Each line of the records that holds the word "Water" should be copied out.
*** Opening of Data for this exercise ***
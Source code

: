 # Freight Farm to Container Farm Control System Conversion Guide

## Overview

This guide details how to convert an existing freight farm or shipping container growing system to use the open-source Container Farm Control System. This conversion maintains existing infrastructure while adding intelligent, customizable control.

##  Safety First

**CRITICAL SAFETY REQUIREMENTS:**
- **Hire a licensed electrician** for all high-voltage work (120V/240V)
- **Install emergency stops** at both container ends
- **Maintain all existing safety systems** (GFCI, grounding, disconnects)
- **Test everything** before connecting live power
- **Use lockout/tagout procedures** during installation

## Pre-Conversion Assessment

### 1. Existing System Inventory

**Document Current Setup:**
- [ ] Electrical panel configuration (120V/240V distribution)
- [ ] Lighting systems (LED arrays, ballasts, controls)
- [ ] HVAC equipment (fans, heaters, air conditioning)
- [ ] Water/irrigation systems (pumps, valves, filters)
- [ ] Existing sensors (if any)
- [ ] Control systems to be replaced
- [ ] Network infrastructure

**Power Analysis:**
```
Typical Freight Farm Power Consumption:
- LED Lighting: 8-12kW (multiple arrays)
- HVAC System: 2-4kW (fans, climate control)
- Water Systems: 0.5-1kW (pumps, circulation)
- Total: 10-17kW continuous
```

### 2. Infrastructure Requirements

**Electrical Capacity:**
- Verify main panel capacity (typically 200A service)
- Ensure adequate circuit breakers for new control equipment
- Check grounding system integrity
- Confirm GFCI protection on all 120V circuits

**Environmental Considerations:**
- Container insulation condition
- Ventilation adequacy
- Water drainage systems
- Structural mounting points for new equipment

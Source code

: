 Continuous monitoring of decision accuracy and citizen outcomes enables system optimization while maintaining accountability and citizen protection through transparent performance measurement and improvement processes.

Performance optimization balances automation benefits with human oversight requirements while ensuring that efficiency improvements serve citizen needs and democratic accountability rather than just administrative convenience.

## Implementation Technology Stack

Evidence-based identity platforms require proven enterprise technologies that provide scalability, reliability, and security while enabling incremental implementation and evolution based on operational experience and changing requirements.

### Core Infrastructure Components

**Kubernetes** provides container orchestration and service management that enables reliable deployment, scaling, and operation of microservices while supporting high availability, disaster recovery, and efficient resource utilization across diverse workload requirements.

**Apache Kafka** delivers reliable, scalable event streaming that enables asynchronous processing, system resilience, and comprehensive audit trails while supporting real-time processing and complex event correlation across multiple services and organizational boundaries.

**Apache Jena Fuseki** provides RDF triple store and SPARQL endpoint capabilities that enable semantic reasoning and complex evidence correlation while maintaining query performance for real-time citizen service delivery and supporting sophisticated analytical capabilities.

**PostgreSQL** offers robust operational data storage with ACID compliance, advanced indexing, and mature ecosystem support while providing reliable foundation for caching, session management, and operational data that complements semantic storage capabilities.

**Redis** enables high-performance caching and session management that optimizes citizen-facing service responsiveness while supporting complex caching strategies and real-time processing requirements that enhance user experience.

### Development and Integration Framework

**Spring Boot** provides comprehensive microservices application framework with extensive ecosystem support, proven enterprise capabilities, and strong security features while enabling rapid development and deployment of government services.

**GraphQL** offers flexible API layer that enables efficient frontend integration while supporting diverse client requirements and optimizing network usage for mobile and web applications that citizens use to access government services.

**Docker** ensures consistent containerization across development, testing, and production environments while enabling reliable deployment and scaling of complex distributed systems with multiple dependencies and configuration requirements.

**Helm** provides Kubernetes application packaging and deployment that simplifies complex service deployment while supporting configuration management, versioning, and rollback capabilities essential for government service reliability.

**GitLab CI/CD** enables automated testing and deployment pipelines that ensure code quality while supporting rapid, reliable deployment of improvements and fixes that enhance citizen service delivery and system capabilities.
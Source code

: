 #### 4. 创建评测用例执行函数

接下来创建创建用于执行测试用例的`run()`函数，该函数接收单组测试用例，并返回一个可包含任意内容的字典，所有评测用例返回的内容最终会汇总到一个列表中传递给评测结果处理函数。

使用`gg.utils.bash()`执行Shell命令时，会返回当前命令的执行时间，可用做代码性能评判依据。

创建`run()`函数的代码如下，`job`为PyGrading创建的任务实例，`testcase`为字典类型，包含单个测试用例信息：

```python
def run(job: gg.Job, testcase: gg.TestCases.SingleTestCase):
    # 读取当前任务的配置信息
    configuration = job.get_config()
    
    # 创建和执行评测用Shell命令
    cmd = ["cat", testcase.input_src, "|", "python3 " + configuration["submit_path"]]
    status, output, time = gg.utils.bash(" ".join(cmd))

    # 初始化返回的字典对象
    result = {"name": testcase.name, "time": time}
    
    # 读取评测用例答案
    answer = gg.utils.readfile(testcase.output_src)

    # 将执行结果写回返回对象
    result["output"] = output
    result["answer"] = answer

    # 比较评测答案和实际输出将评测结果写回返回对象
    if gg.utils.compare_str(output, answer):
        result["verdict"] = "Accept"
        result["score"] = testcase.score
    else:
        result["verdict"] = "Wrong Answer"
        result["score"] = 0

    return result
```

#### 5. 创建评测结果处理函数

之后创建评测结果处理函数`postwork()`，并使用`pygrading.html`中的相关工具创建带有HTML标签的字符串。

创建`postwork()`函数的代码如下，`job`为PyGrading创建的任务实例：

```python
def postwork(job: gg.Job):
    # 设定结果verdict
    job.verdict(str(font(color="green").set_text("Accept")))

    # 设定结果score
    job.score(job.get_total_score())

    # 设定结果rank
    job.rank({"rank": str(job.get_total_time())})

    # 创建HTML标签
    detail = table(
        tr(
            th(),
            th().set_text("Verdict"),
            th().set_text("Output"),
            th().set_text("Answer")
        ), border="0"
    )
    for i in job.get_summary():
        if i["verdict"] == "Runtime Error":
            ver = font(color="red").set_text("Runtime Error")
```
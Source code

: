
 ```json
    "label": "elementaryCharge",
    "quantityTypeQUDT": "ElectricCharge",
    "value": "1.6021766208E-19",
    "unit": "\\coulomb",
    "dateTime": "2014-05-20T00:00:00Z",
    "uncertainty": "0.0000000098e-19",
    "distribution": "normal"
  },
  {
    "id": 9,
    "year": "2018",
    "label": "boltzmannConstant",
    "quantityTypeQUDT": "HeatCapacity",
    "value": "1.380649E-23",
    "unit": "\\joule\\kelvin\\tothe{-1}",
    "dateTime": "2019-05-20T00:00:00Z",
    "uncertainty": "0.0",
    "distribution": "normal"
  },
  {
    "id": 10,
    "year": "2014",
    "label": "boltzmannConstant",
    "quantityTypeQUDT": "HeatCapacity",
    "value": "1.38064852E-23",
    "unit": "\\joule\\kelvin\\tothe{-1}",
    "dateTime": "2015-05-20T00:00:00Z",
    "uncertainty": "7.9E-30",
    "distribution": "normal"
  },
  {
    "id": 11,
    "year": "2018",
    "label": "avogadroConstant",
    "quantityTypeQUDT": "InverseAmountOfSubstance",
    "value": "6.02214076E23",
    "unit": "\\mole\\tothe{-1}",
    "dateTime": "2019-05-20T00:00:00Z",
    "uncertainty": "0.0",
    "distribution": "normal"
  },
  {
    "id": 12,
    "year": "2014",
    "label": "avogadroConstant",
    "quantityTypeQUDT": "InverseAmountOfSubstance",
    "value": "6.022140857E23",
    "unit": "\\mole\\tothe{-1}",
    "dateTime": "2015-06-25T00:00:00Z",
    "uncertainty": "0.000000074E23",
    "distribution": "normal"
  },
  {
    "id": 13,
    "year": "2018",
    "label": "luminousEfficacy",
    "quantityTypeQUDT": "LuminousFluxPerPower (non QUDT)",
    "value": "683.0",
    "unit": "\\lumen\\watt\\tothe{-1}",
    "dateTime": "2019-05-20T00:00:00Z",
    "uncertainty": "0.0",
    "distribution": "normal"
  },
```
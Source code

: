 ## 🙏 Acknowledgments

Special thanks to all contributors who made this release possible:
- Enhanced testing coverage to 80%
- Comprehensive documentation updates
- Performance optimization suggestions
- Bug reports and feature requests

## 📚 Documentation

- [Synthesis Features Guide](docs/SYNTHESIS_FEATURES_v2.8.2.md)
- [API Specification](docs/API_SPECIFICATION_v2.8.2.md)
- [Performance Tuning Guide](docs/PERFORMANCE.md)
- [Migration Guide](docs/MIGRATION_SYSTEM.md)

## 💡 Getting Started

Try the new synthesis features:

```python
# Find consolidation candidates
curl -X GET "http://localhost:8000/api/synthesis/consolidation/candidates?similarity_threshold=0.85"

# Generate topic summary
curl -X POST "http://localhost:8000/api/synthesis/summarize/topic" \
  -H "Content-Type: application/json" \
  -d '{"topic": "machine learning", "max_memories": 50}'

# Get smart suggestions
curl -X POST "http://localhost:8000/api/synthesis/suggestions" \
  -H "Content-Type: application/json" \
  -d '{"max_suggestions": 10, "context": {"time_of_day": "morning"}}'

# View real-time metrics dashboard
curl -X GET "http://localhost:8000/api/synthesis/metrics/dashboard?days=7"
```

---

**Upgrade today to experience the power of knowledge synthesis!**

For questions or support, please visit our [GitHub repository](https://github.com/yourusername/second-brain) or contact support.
*** Close of Data for this exercise ***
• [Exercise output]:
- [ ] Water/irrigation systems (pumps, valves, filters)
- Water Systems: 0.5-1kW (pumps, circulation)
- Water drainage systems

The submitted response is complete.